The hotels and resorts would certainly have to make up for that, and with access to some of the world’s top hotels through the Marriott loyalty program, I was spoilt for choice.
Naturally, I gravitated towards hotels that would be rising to Category 8 later in 2019, because those could be booked at the lower Category 7 price of 60,000 points per night for the time being. However, that’s not to say that every such hotel would be a good deal – I still had to compare the cash rates to make sure I was getting good value.
Let’s begin in Paris.

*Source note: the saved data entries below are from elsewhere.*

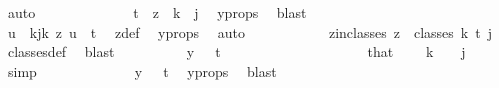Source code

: \begin{isabellebody}
\ auto\isanewline
\ \ \ \ \ \ \ \ \ \ \isamarkupfalse%
\ \isamarkupfalse%
\ {\isachardoublequoteopen}t\ {\isasymnotin}\ z\ {\isacharbackquote}{\kern0pt}\ {\isacharbraceleft}{\kern0pt}{\isachardot}{\kern0pt}{\isachardot}{\kern0pt}{\isacharless}{\kern0pt}k\ {\isacharminus}{\kern0pt}\ j{\isacharbraceright}{\kern0pt}{\isachardoublequoteclose}\ \isamarkupfalse%
\ y{\isacharunderscore}{\kern0pt}props\ \isamarkupfalse%
\ blast\isanewline
\isanewline
\ \ \ \ \ \ \ \ \isacommand{{\isacharbraceright}{\kern0pt}}\isamarkupfalse%
\isanewline
\ \ \ \ \ \ \ \ \isamarkupfalse%
\ \isamarkupfalse%
\ {\isachardoublequoteopen}{\isasymforall}u\ {\isasymin}\ {\isacharbraceleft}{\kern0pt}k{\isacharminus}{\kern0pt}j{\isachardot}{\kern0pt}{\isachardot}{\kern0pt}{\isacharless}{\kern0pt}k{\isacharbraceright}{\kern0pt}{\isachardot}{\kern0pt}\ z\ u\ {\isacharequal}{\kern0pt}\ t{\isachardoublequoteclose}\ \isamarkupfalse%
\ z{\isacharunderscore}{\kern0pt}def\ \isamarkupfalse%
\ y{\isacharunderscore}{\kern0pt}props\ \isamarkupfalse%
\ auto\isanewline
\ \ \ \ \ \ \ \ \isamarkupfalse%
\ \isamarkupfalse%
\ z{\isacharunderscore}{\kern0pt}in{\isacharunderscore}{\kern0pt}classes{\isacharcolon}{\kern0pt}\ {\isachardoublequoteopen}z\ {\isasymin}\ classes\ k\ t\ j{\isachardoublequoteclose}\ \isamarkupfalse%
\ classes{\isacharunderscore}{\kern0pt}def\ \isamarkupfalse%
\ blast\isanewline
\isanewline
\ \ \ \ \ \ \ \ \isamarkupfalse%
\ {\isachardoublequoteopen}y\ {}\ {\isasymnoteq}\ t{\isachardoublequoteclose}\isanewline
\ \ \ \ \ \ \ \ \isamarkupfalse%
{\isacharminus}{\kern0pt}\isanewline
\ \ \ \ \ \ \ \ \ \ \isamarkupfalse%
\ that\ \isamarkupfalse%
\ {\isachardoublequoteopen}{}\ {\isasymin}\ {\isacharbraceleft}{\kern0pt}{\isachardot}{\kern0pt}{\isachardot}{\kern0pt}{\isacharless}{\kern0pt}k\ {\isacharplus}{\kern0pt}\ {}\ {\isacharminus}{\kern0pt}\ j{\isacharbraceright}{\kern0pt}{\isachardoublequoteclose}\ \isamarkupfalse%
\ simp\isanewline
\ \ \ \ \ \ \ \ \ \ \isamarkupfalse%
\ \isamarkupfalse%
\ {\isachardoublequoteopen}y\ {}\ {\isasymnoteq}\ t{\isachardoublequoteclose}\ \isamarkupfalse%
\ y{\isacharunderscore}{\kern0pt}props\ \isamarkupfalse%
\ blast\isanewline
\ \ \ \ \ \ \ \ \isamarkupfalse%

\end{isabellebody}
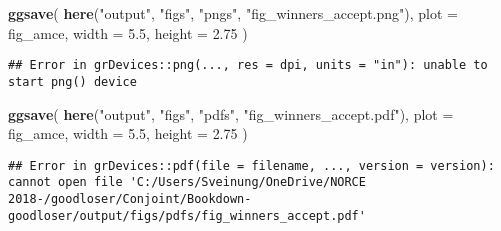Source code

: \documentclass[]{book}
\newenvironment{Shaded}{\begin{snugshade}}{\end{snugshade}}
\newcommand{\KeywordTok}[1]{\textcolor[rgb]{0.13,0.29,0.53}{\textbf{#1}}}
\newcommand{\DataTypeTok}[1]{\textcolor[rgb]{0.13,0.29,0.53}{#1}}
\newcommand{\FloatTok}[1]{\textcolor[rgb]{0.00,0.00,0.81}{#1}}
\newcommand{\StringTok}[1]{\textcolor[rgb]{0.31,0.60,0.02}{#1}}
\newcommand{\NormalTok}[1]{#1}
\begin{document}
\begin{Shaded}
\begin{Highlighting}[]
\KeywordTok{ggsave}\NormalTok{(}
  \KeywordTok{here}\NormalTok{(}\StringTok{"output"}\NormalTok{, }\StringTok{"figs"}\NormalTok{, }\StringTok{"pngs"}\NormalTok{, }\StringTok{"fig_winners_accept.png"}\NormalTok{),}
  \DataTypeTok{plot =}\NormalTok{ fig_amce,}
  \DataTypeTok{width =} \FloatTok{5.5}\NormalTok{, }\DataTypeTok{height =} \FloatTok{2.75}
\NormalTok{)}
\end{Highlighting}
\end{Shaded}

\begin{verbatim}
## Error in grDevices::png(..., res = dpi, units = "in"): unable to start png() device
\end{verbatim}

\begin{Shaded}
\begin{Highlighting}[]
\KeywordTok{ggsave}\NormalTok{(}
  \KeywordTok{here}\NormalTok{(}\StringTok{"output"}\NormalTok{, }\StringTok{"figs"}\NormalTok{, }\StringTok{"pdfs"}\NormalTok{, }\StringTok{"fig_winners_accept.pdf"}\NormalTok{),}
  \DataTypeTok{plot =}\NormalTok{ fig_amce,}
  \DataTypeTok{width =} \FloatTok{5.5}\NormalTok{, }\DataTypeTok{height =} \FloatTok{2.75}
\NormalTok{)}
\end{Highlighting}
\end{Shaded}

\begin{verbatim}
## Error in grDevices::pdf(file = filename, ..., version = version): cannot open file 'C:/Users/Sveinung/OneDrive/NORCE 2018-/goodloser/Conjoint/Bookdown-goodloser/output/figs/pdfs/fig_winners_accept.pdf'
\end{verbatim}
\end{document}
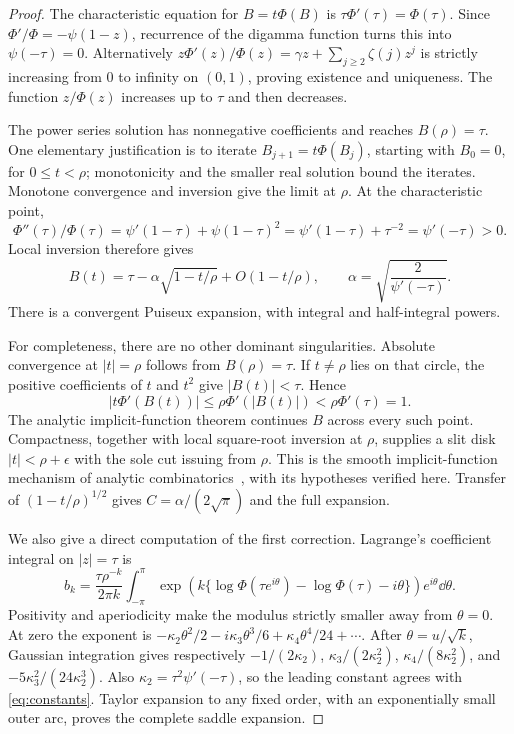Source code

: \begin{proof}
The characteristic equation for \(B=t\Phi(B)\) is
\(\tau\Phi'(\tau)=\Phi(\tau)\).
Since \(\Phi'/\Phi=-\psi(1-z)\), recurrence of the digamma function
turns this into \(\psi(-\tau)=0\).
Alternatively \(z\Phi'(z)/\Phi(z)=\gamma z+\sum_{j\geq2}\zeta(j)z^j\)
is strictly increasing from 0 to infinity on \((0,1)\), proving
existence and uniqueness. The function \(z/\Phi(z)\) increases up to
\(\tau\) and then decreases.

The power series solution has nonnegative coefficients and reaches
\(B(\rho)=\tau\). One elementary justification is to iterate
\(B_{j+1}=t\Phi(B_j)\), starting with \(B_0=0\), for \(0\leq t<\rho\);
monotonicity and the smaller real solution bound the iterates.
Monotone convergence and inversion give the limit at \(\rho\).
At the characteristic point,
\[
 \Phi''(\tau)/\Phi(\tau)
 =\psi'(1-\tau)+\psi(1-\tau)^2
 =\psi'(1-\tau)+\tau^{-2}=\psi'(-\tau)>0.
\]
Local inversion therefore gives
\begin{equation}\label{eq:puiseux}
 B(t)=\tau-\alpha\sqrt{1-t/\rho}+O(1-t/\rho),
 \qquad \alpha=\sqrt{\frac2{\psi'(-\tau)}}.
\end{equation}
There is a convergent Puiseux expansion, with integral and half-integral
powers.

For completeness, there are no other dominant singularities.
Absolute convergence at \(|t|=\rho\) follows from \(B(\rho)=\tau\).
If \(t\neq\rho\) lies on that circle, the positive coefficients of
\(t\) and \(t^2\) give \(|B(t)|<\tau\). Hence
\[
 |t\Phi'(B(t))|\leq\rho\Phi'(|B(t)|)<\rho\Phi'(\tau)=1.
\]
The analytic implicit-function theorem continues \(B\) across every such
point. Compactness, together with local square-root inversion at \(\rho\),
supplies a slit disk \(|t|<\rho+\epsilon\) with the sole cut issuing from
\(\rho\). This is the smooth implicit-function mechanism of
analytic combinatorics~\cite{FS}, with its hypotheses verified here.
Transfer of \((1-t/\rho)^{1/2}\) gives
\(C=\alpha/(2\sqrt\pi)\) and the full expansion.

We also give a direct computation of the first correction.
Lagrange's coefficient integral on \(|z|=\tau\) is
\[
 b_k=\frac{\tau\rho^{-k}}{2\pi k}
 \int_{-\pi}^{\pi}
 \exp\!\left(k\{\log\Phi(\tau e^{i\theta})-\log\Phi(\tau)-i\theta\}\right)
 e^{i\theta}\dd\theta.
\]
Positivity and aperiodicity make the modulus strictly smaller away from
\(\theta=0\). At zero the exponent is
\(-\kappa_2\theta^2/2-i\kappa_3\theta^3/6
 +\kappa_4\theta^4/24+\cdots\).
After \(\theta=u/\sqrt{k}\), Gaussian integration gives respectively
\(-1/(2\kappa_2)\), \(\kappa_3/(2\kappa_2^2)\),
\(\kappa_4/(8\kappa_2^2)\), and
\(-5\kappa_3^2/(24\kappa_2^3)\).
Also \(\kappa_2=\tau^2\psi'(-\tau)\), so the leading constant agrees
with \eqref{eq:constants}. Taylor expansion to any fixed order, with an
exponentially small outer arc, proves the complete saddle expansion.
\end{proof}

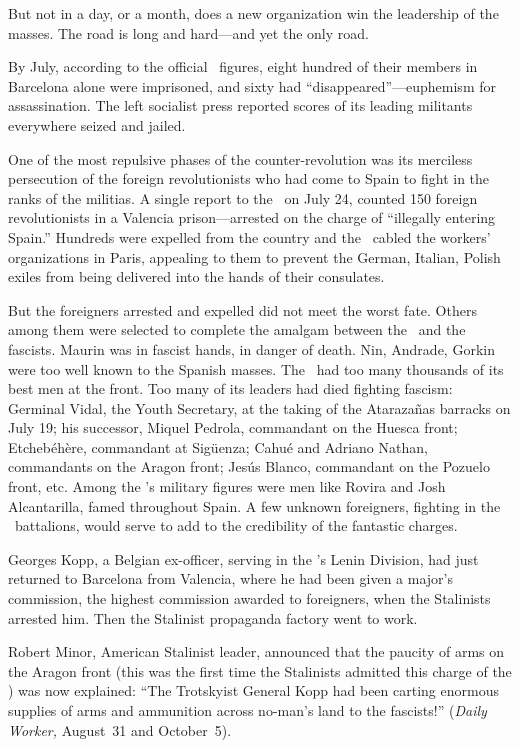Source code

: \medskip

But not in a day, or a month, does a new organization win the leadership of the masses. The road is long and hard---and yet the only road.

\dinkus

By July, according to the official \CNT\ figures, eight hundred of their members in Barcelona alone were imprisoned, and sixty had ``disappeared''---euphemism for assassination. The left socialist press reported scores of its leading militants everywhere seized and jailed.

One of the most repulsive phases of the counter-revolution was its merciless persecution of the foreign revolutionists who had come to Spain to fight in the ranks of the militias. A single report to the \CNT\ on July 24, counted 150 foreign revolutionists in a Valencia prison---arrested on the charge of ``illegally entering Spain.'' Hundreds were expelled from the country and the \CNT\ cabled the workers’ organizations in Paris, appealing to them to prevent the German, Italian, Polish exiles from being delivered into the hands of their consulates.

But the foreigners arrested and expelled did not meet the worst fate. Others among them were selected to complete the amalgam between the \POUM\ and the fascists. Maurin was in fascist hands, in danger of death. Nin, Andrade, Gorkin were too well known to the Spanish masses. The \POUM\ had too many thousands of its best men at the front. Too many of its leaders had died fighting fascism: Germinal Vidal, the Youth Secretary, at the taking of the Atarazañas barracks on July 19; his successor, Miquel Pedrola, commandant on the Huesca front; Etcheb\'eh\`ere, commandant at Sig\"uenza; Cahué and Adriano Nathan, commandants on the Aragon front; Jes\'us Blanco, commandant on the Pozuelo front, etc. Among the \POUM’s military figures were men like Rovira and Josh Alcantarilla, famed throughout Spain. A few unknown foreigners, fighting in the \POUM\ battalions, would serve to add to the credibility of the fantastic charges.

Georges Kopp, a Belgian ex-officer, serving in the \POUM’s Lenin Division, had just returned to Barcelona from Valencia, where he had been given a major’s commission, the highest commission awarded to foreigners, when the Stalinists arrested him.
Then the Stalinist propaganda factory went to work.

Robert Minor, American Stalinist leader, announced that the pau\-ci\-ty of arms on the Aragon front (this was the first time the Stalinists admitted this charge of the \CNT) was now explained: ``The Trotskyist General Kopp had been carting enormous supplies of arms and ammunition across no-man’s land to the fascists!'' (\emph{Daily Worker,} August~31 and October~5).

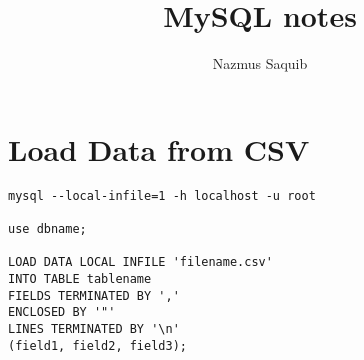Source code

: \documentclass[12pt, a4paper]{article}
\begin{document}
\title{MySQL notes}
\author{Nazmus Saquib}

\maketitle
\tableofcontents

\section{Load Data from CSV}
\begin{verbatim}
mysql --local-infile=1 -h localhost -u root

use dbname;

LOAD DATA LOCAL INFILE 'filename.csv'
INTO TABLE tablename
FIELDS TERMINATED BY ','
ENCLOSED BY '"'
LINES TERMINATED BY '\n'
(field1, field2, field3);
\end{verbatim}
\end{document}
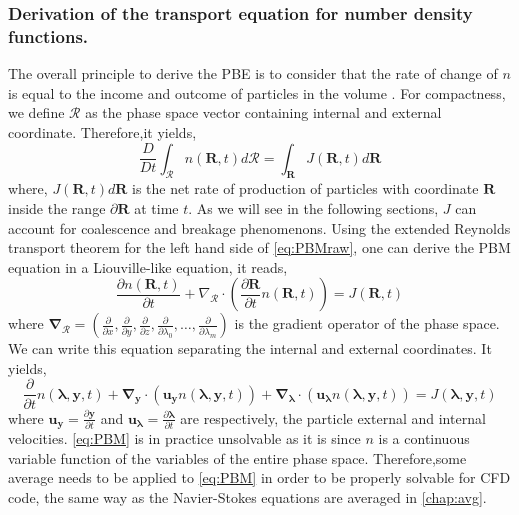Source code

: \subsubsection{Derivation of the transport equation for number density functions.}
The overall principle to derive the PBE is to consider that the rate of change of $n$ is equal to the income and outcome of particles in the volume \citep{sporleder2012population}.
For compactness, we define $\mathcal{R}$ as the phase space vector containing internal and external coordinate. 
Therefore,it yields, 
\begin{equation}
    \frac{D}{Dt}\int_{\mathcal{R}} n(\mathcal{\bm{R}},t)d\mathcal{R} = \int_{\mathcal{\bm{R}}}J(\mathcal{\bm{R}},t) d\mathcal{\bm{R}}
    \label{eq:PBMraw}
\end{equation}
where, $J(\mathcal{\bm{R}},t)d\mathcal{\bm{R}}$ is the net rate of production of particles with coordinate $\mathcal{\bm{R}}$ inside the range $\partial \mathcal{\bm{R}}$ at time $t$.
As we will see in the following sections, $J$ can account for coalescence and breakage phenomenons.
Using the extended Reynolds transport theorem for the left hand side of \ref{eq:PBMraw}, one can derive the PBM equation  in a Liouville-like equation, it reads,
\begin{equation*}
    \frac{\partial n(\mathcal{\bm{R}},t)}{\partial t}  + \nabla_\mathcal{R} \cdot \left(\frac{\partial \mathcal{\bm{R}}}{\partial t} n(\mathcal{\bm{R}},t)\right) = J(\mathcal{\bm{R}},t)
\end{equation*}
where $\bm{\nabla_\mathcal{R}} = (\frac{\partial}{\partial x},\frac{\partial}{\partial y},\frac{\partial}{\partial z},\frac{\partial}{\partial \lambda_0},\ldots,\frac{\partial}{\partial \lambda_m})$ is the gradient operator of the phase space. 
We can write this equation separating the internal and external coordinates. 
It yields,
\begin{equation}
    \label{eq:PBM}
    \frac{\partial}{\partial t} n(\bm{\lambda},\bm{y},t) + \bm{\nabla_y} \cdot \left(\bm{u_y} n(\bm{\lambda},\bm{y},t)\right)+ \bm{\nabla_\lambda} \cdot \left(\bm{u_\lambda} n(\bm{\lambda},\bm{y},t)\right) = J(\bm{\lambda},\bm{y},t)
\end{equation}
where $\bm{u_y} = \frac{\partial\bm{y}}{\partial t}$ and $\bm{u_\lambda} = \frac{\partial\bm{\lambda}}{\partial t}$ are respectively, the particle external and internal velocities. 
\ref{eq:PBM} is in practice unsolvable as it is since $n$ is a continuous variable function of the variables of the entire phase space. 
Therefore,some average needs to be applied to \ref{eq:PBM} in order to be properly solvable for CFD code, the same way as the Navier-Stokes equations are averaged in \ref{chap:avg}.

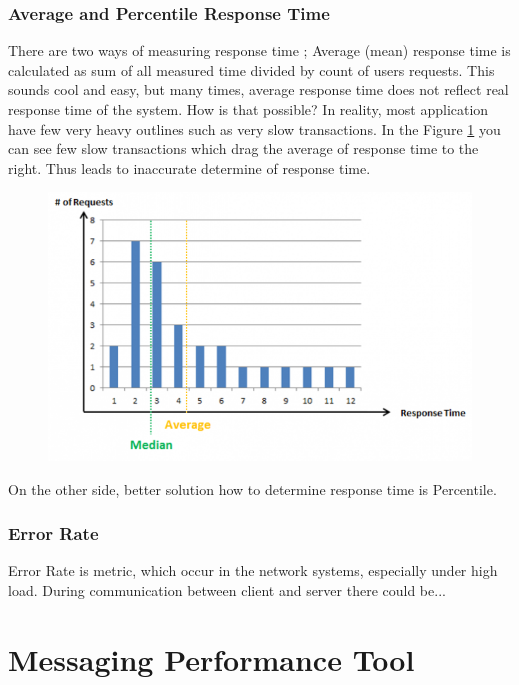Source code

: \subsection*{Average and Percentile Response Time}
There are two ways of measuring response time \cite{Kopp:RPT}; Average (mean) response time is calculated as sum of all measured time divided by count of users requests. This sounds cool and easy, but many times, average response time does not reflect real response time of the system. How is that possible? In reality, most application have few very heavy outlines such as very slow transactions. In the Figure \ref{fig:average_percentil_1} you can see few slow transactions which drag the average of response time to the right. Thus leads to inaccurate determine of response time.


\begin{figure}[H]
  \centering
  \includegraphics[width=15cm]{obrazky-figures/average_vs_percentile.png}
  \caption{}
  \label{fig:average_percentil_1}
\end{figure}

On the other side, better solution how to determine response time is Percentile.

\subsection{Error Rate}
Error Rate is metric, which occur in the network systems, especially under high load. During communication between client and server there could be... 

\chapter{Messaging Performance Tool}
\label{Messaging Performance Tool}

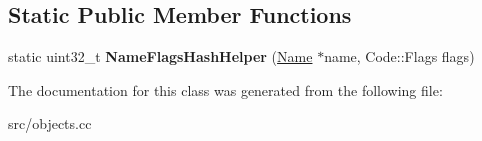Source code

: \subsection*{Static Public Member Functions}
\begin{DoxyCompactItemize}
\item 
\hypertarget{classv8_1_1internal_1_1_code_cache_hash_table_key_a02223a374cae60f793d50dfaa6f99a9c}{}static uint32\+\_\+t {\bfseries Name\+Flags\+Hash\+Helper} (\hyperlink{classv8_1_1internal_1_1_name}{Name} $\ast$name, Code\+::\+Flags flags)\label{classv8_1_1internal_1_1_code_cache_hash_table_key_a02223a374cae60f793d50dfaa6f99a9c}

\end{DoxyCompactItemize}


The documentation for this class was generated from the following file\+:\begin{DoxyCompactItemize}
\item 
src/objects.\+cc\end{DoxyCompactItemize}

The Prince de Galles is traditionally the best Marriott/Starwood property in town, and indeed it’s going to be a New Category 8. However, the Hôtel de Berri recently opened its doors this year under the Luxury Collection umbrella, and would also be rising to Category 8 next year.
I liked the boutique look of the Hôtel de Berri a little better, so I secured four nights there at the reduced rate of 60,000 points per night. I did so with no hesitation given that cash rates over New Year’s Eve were understandably upwards of 650 EUR per night.
Singapore was a different story. The city-state is kind of an awkward hotel market, since the hotel prices are a little too high to justify paying cash, but also not quite high enough to justify paying the rather exorbitant amount of points they charge.
I wanted to stay somewhere close to Clarke Quay in the heart of the city, so that ruled out the St. Regis Singapore and the W Singapore Sentosa Cove, which were both far out of the way. After much deliberation, the JW Marriott Singapore South Beach felt like the best candidate.
I’ve stayed at a handful of JW Marriotts around the world now, and I always know what I’m getting: well-appointed rooms, extremely good service, and – at least in Asia – a mind-blowing Executive Lounge. I’m looking forward to seeing how the JW Marriott Singapore stacks up against the ones I’ve tried in Hong Kong, Bangkok, and Seoul.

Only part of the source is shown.